Work required | Copy out, from the data, each line containing the string "Submitted".

--------------------

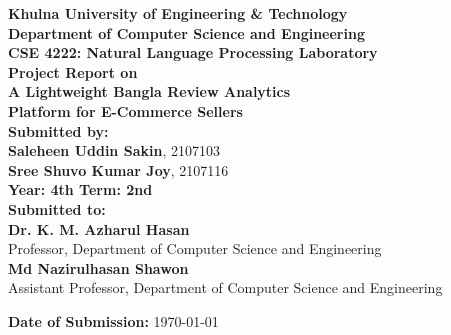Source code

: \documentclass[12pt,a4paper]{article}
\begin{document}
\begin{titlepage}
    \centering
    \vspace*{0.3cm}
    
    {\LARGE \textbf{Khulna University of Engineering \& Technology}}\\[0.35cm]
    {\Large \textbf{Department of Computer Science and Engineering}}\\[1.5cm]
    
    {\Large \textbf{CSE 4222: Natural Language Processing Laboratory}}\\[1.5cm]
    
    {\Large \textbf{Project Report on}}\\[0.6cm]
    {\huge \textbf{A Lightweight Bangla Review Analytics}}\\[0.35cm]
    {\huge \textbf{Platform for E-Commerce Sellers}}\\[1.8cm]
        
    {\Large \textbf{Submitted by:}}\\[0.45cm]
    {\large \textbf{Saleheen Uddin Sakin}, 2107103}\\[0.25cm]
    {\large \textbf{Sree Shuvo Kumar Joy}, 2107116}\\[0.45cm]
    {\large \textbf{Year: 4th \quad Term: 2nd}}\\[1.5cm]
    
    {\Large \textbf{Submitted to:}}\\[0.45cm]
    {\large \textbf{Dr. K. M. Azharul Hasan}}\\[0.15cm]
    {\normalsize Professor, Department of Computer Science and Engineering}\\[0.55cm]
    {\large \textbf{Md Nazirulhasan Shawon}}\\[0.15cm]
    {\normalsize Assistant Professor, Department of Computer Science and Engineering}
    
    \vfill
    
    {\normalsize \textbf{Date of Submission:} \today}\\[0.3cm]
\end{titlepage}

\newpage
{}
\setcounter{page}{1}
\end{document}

--------------------

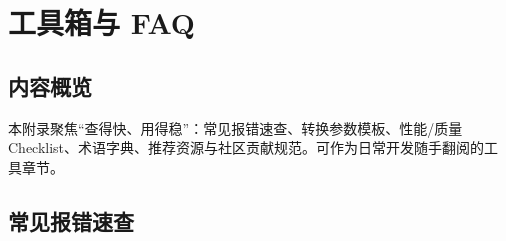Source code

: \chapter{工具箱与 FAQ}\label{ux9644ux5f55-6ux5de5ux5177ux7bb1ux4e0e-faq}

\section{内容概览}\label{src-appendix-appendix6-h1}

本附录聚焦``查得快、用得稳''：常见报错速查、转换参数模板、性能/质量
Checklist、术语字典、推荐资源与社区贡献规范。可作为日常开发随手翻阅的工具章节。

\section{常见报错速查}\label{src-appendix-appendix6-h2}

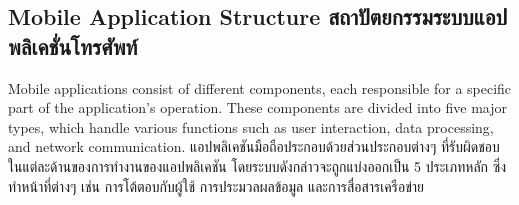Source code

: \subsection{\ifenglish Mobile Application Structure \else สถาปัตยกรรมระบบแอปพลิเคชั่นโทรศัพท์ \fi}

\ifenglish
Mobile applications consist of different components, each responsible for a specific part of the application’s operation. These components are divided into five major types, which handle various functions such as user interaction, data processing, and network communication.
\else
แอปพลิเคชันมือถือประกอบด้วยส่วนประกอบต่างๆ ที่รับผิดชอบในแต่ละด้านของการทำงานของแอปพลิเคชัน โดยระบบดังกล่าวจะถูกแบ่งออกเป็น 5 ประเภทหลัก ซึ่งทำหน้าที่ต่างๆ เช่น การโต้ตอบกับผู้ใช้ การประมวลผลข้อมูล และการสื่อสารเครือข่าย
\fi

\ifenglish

--------------------

Final answer |
    {\Large \textbf{Submitted by:}}\\[0.45cm]
    {\Large \textbf{Submitted to:}}\\[0.45cm]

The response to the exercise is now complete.